(RECORDED DATA begins)

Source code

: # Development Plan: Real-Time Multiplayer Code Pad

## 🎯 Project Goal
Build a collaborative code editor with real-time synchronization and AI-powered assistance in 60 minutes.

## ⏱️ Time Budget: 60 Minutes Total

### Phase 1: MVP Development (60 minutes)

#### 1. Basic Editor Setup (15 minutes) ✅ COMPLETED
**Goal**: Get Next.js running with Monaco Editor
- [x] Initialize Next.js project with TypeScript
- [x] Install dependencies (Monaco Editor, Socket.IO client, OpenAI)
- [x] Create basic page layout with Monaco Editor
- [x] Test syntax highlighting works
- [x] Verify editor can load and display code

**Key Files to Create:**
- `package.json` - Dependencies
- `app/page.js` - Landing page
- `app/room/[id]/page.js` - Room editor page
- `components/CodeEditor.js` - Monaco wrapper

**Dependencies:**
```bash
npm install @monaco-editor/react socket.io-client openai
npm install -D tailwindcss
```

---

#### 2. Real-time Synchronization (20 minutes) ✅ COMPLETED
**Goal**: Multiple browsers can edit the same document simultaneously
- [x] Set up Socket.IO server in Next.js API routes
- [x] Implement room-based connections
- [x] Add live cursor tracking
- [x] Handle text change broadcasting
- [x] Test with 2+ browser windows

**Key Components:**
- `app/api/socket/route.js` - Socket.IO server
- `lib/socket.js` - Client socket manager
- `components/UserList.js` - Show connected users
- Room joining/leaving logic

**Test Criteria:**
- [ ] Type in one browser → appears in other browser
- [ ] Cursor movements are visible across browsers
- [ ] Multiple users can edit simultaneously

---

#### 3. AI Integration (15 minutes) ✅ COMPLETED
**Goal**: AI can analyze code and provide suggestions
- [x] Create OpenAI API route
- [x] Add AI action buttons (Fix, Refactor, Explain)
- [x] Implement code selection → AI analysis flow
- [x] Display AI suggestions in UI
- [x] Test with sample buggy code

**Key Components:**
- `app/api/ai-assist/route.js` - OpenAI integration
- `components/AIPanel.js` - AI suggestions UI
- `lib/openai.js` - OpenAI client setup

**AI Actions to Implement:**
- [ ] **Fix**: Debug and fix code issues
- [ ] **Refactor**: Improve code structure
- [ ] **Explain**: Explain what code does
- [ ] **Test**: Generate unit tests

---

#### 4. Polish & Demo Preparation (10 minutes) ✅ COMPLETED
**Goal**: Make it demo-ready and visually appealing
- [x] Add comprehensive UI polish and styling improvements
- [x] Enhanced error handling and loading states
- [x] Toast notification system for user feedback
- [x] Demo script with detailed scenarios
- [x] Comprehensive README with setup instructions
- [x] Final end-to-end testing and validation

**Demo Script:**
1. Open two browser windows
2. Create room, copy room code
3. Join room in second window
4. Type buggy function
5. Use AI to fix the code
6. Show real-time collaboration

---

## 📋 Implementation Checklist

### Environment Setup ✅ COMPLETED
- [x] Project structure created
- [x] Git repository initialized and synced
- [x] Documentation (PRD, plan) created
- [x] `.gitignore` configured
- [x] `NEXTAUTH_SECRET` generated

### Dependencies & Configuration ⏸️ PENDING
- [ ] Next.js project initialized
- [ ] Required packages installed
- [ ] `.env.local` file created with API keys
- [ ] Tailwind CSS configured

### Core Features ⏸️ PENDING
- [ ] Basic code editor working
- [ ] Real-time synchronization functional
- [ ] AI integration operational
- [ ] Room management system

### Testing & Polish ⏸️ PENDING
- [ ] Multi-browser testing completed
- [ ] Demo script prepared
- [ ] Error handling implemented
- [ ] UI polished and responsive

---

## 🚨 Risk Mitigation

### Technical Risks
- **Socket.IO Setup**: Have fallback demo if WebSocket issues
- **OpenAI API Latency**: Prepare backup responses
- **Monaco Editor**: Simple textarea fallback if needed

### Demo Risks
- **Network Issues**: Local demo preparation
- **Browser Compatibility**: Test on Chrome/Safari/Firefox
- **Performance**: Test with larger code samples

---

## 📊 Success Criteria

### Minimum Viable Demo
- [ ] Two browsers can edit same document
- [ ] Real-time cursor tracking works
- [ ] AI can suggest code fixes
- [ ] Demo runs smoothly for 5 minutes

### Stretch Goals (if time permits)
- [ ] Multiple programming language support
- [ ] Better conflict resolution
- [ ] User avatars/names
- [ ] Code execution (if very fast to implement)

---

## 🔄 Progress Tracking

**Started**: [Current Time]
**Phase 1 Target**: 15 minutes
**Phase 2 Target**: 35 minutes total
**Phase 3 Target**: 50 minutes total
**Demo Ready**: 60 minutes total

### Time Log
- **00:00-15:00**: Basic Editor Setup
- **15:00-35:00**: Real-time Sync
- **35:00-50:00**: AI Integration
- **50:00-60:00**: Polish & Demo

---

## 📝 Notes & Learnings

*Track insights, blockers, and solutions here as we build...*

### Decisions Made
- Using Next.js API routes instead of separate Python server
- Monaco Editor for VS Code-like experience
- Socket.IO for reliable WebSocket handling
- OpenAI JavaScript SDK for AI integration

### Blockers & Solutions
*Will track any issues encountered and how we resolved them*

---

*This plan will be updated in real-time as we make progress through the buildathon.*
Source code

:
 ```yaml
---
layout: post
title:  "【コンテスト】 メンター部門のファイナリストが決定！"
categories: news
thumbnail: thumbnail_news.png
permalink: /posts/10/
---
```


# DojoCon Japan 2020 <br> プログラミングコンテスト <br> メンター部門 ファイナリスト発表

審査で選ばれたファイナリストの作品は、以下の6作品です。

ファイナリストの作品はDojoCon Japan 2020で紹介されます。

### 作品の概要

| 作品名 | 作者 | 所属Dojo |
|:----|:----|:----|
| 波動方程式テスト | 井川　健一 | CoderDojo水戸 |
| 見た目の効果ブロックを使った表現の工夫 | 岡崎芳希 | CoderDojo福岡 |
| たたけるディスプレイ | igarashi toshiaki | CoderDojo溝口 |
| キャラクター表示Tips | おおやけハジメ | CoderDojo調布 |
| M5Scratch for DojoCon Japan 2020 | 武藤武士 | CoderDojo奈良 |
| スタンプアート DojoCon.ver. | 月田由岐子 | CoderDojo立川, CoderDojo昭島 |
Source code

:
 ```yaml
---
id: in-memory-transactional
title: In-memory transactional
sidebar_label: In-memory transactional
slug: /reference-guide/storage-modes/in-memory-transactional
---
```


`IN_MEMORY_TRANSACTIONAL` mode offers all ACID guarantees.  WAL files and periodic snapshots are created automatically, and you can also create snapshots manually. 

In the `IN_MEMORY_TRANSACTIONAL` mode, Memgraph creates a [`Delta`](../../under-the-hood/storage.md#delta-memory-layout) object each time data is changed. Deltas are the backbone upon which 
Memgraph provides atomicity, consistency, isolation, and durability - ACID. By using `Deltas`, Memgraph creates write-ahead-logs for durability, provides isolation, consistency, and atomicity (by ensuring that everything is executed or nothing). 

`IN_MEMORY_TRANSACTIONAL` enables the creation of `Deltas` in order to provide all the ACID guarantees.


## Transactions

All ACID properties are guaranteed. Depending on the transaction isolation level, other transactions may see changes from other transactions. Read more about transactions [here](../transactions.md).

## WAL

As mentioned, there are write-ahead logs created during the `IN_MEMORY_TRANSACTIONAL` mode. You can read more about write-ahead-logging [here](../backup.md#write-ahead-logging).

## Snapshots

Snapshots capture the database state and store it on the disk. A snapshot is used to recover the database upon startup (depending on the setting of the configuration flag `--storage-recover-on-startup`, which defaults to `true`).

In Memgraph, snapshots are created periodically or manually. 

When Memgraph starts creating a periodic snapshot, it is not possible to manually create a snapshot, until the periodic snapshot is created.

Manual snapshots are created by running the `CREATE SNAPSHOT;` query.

(RECORDED DATA ends)

_WHAT THE TASK ASKS_
Copy the whole listing, word for word.

_ANSWER SPACE_
Source code

: # Development Plan: Real-Time Multiplayer Code Pad

## 🎯 Project Goal
Build a collaborative code editor with real-time synchronization and AI-powered assistance in 60 minutes.

## ⏱️ Time Budget: 60 Minutes Total

### Phase 1: MVP Development (60 minutes)

#### 1. Basic Editor Setup (15 minutes) ✅ COMPLETED
**Goal**: Get Next.js running with Monaco Editor
- [x] Initialize Next.js project with TypeScript
- [x] Install dependencies (Monaco Editor, Socket.IO client, OpenAI)
- [x] Create basic page layout with Monaco Editor
- [x] Test syntax highlighting works
- [x] Verify editor can load and display code

**Key Files to Create:**
- `package.json` - Dependencies
- `app/page.js` - Landing page
- `app/room/[id]/page.js` - Room editor page
- `components/CodeEditor.js` - Monaco wrapper

**Dependencies:**
```bash
npm install @monaco-editor/react socket.io-client openai
npm install -D tailwindcss
```

---

#### 2. Real-time Synchronization (20 minutes) ✅ COMPLETED
**Goal**: Multiple browsers can edit the same document simultaneously
- [x] Set up Socket.IO server in Next.js API routes
- [x] Implement room-based connections
- [x] Add live cursor tracking
- [x] Handle text change broadcasting
- [x] Test with 2+ browser windows

**Key Components:**
- `app/api/socket/route.js` - Socket.IO server
- `lib/socket.js` - Client socket manager
- `components/UserList.js` - Show connected users
- Room joining/leaving logic

**Test Criteria:**
- [ ] Type in one browser → appears in other browser
- [ ] Cursor movements are visible across browsers
- [ ] Multiple users can edit simultaneously

---

#### 3. AI Integration (15 minutes) ✅ COMPLETED
**Goal**: AI can analyze code and provide suggestions
- [x] Create OpenAI API route
- [x] Add AI action buttons (Fix, Refactor, Explain)
- [x] Implement code selection → AI analysis flow
- [x] Display AI suggestions in UI
- [x] Test with sample buggy code

**Key Components:**
- `app/api/ai-assist/route.js` - OpenAI integration
- `components/AIPanel.js` - AI suggestions UI
- `lib/openai.js` - OpenAI client setup

**AI Actions to Implement:**
- [ ] **Fix**: Debug and fix code issues
- [ ] **Refactor**: Improve code structure
- [ ] **Explain**: Explain what code does
- [ ] **Test**: Generate unit tests

---

#### 4. Polish & Demo Preparation (10 minutes) ✅ COMPLETED
**Goal**: Make it demo-ready and visually appealing
- [x] Add comprehensive UI polish and styling improvements
- [x] Enhanced error handling and loading states
- [x] Toast notification system for user feedback
- [x] Demo script with detailed scenarios
- [x] Comprehensive README with setup instructions
- [x] Final end-to-end testing and validation

**Demo Script:**
1. Open two browser windows
2. Create room, copy room code
3. Join room in second window
4. Type buggy function
5. Use AI to fix the code
6. Show real-time collaboration

---

## 📋 Implementation Checklist

### Environment Setup ✅ COMPLETED
- [x] Project structure created
- [x] Git repository initialized and synced
- [x] Documentation (PRD, plan) created
- [x] `.gitignore` configured
- [x] `NEXTAUTH_SECRET` generated

### Dependencies & Configuration ⏸️ PENDING
- [ ] Next.js project initialized
- [ ] Required packages installed
- [ ] `.env.local` file created with API keys
- [ ] Tailwind CSS configured

### Core Features ⏸️ PENDING
- [ ] Basic code editor working
- [ ] Real-time synchronization functional
- [ ] AI integration operational
- [ ] Room management system

### Testing & Polish ⏸️ PENDING
- [ ] Multi-browser testing completed
- [ ] Demo script prepared
- [ ] Error handling implemented
- [ ] UI polished and responsive

---

## 🚨 Risk Mitigation

### Technical Risks
- **Socket.IO Setup**: Have fallback demo if WebSocket issues
- **OpenAI API Latency**: Prepare backup responses
- **Monaco Editor**: Simple textarea fallback if needed

### Demo Risks
- **Network Issues**: Local demo preparation
- **Browser Compatibility**: Test on Chrome/Safari/Firefox
- **Performance**: Test with larger code samples

---

## 📊 Success Criteria

### Minimum Viable Demo
- [ ] Two browsers can edit same document
- [ ] Real-time cursor tracking works
- [ ] AI can suggest code fixes
- [ ] Demo runs smoothly for 5 minutes

### Stretch Goals (if time permits)
- [ ] Multiple programming language support
- [ ] Better conflict resolution
- [ ] User avatars/names
- [ ] Code execution (if very fast to implement)

---

## 🔄 Progress Tracking

**Started**: [Current Time]
**Phase 1 Target**: 15 minutes
**Phase 2 Target**: 35 minutes total
**Phase 3 Target**: 50 minutes total
**Demo Ready**: 60 minutes total

### Time Log
- **00:00-15:00**: Basic Editor Setup
- **15:00-35:00**: Real-time Sync
- **35:00-50:00**: AI Integration
- **50:00-60:00**: Polish & Demo

---

## 📝 Notes & Learnings

*Track insights, blockers, and solutions here as we build...*

### Decisions Made
- Using Next.js API routes instead of separate Python server
- Monaco Editor for VS Code-like experience
- Socket.IO for reliable WebSocket handling
- OpenAI JavaScript SDK for AI integration

### Blockers & Solutions
*Will track any issues encountered and how we resolved them*

---

*This plan will be updated in real-time as we make progress through the buildathon.*
Source code

:
 ```yaml
---
layout: post
title:  "【コンテスト】 メンター部門のファイナリストが決定！"
categories: news
thumbnail: thumbnail_news.png
permalink: /posts/10/
---
```


# DojoCon Japan 2020 <br> プログラミングコンテスト <br> メンター部門 ファイナリスト発表

審査で選ばれたファイナリストの作品は、以下の6作品です。

ファイナリストの作品はDojoCon Japan 2020で紹介されます。

### 作品の概要

| 作品名 | 作者 | 所属Dojo |
|:----|:----|:----|
| 波動方程式テスト | 井川　健一 | CoderDojo水戸 |
| 見た目の効果ブロックを使った表現の工夫 | 岡崎芳希 | CoderDojo福岡 |
| たたけるディスプレイ | igarashi toshiaki | CoderDojo溝口 |
| キャラクター表示Tips | おおやけハジメ | CoderDojo調布 |
| M5Scratch for DojoCon Japan 2020 | 武藤武士 | CoderDojo奈良 |
| スタンプアート DojoCon.ver. | 月田由岐子 | CoderDojo立川, CoderDojo昭島 |
Source code

:
 ```yaml
---
id: in-memory-transactional
title: In-memory transactional
sidebar_label: In-memory transactional
slug: /reference-guide/storage-modes/in-memory-transactional
---
```


`IN_MEMORY_TRANSACTIONAL` mode offers all ACID guarantees.  WAL files and periodic snapshots are created automatically, and you can also create snapshots manually. 

In the `IN_MEMORY_TRANSACTIONAL` mode, Memgraph creates a [`Delta`](../../under-the-hood/storage.md#delta-memory-layout) object each time data is changed. Deltas are the backbone upon which 
Memgraph provides atomicity, consistency, isolation, and durability - ACID. By using `Deltas`, Memgraph creates write-ahead-logs for durability, provides isolation, consistency, and atomicity (by ensuring that everything is executed or nothing). 

`IN_MEMORY_TRANSACTIONAL` enables the creation of `Deltas` in order to provide all the ACID guarantees.


## Transactions

All ACID properties are guaranteed. Depending on the transaction isolation level, other transactions may see changes from other transactions. Read more about transactions [here](../transactions.md).

## WAL

As mentioned, there are write-ahead logs created during the `IN_MEMORY_TRANSACTIONAL` mode. You can read more about write-ahead-logging [here](../backup.md#write-ahead-logging).

## Snapshots

Snapshots capture the database state and store it on the disk. A snapshot is used to recover the database upon startup (depending on the setting of the configuration flag `--storage-recover-on-startup`, which defaults to `true`).

In Memgraph, snapshots are created periodically or manually. 

When Memgraph starts creating a periodic snapshot, it is not possible to manually create a snapshot, until the periodic snapshot is created.

Manual snapshots are created by running the `CREATE SNAPSHOT;` query.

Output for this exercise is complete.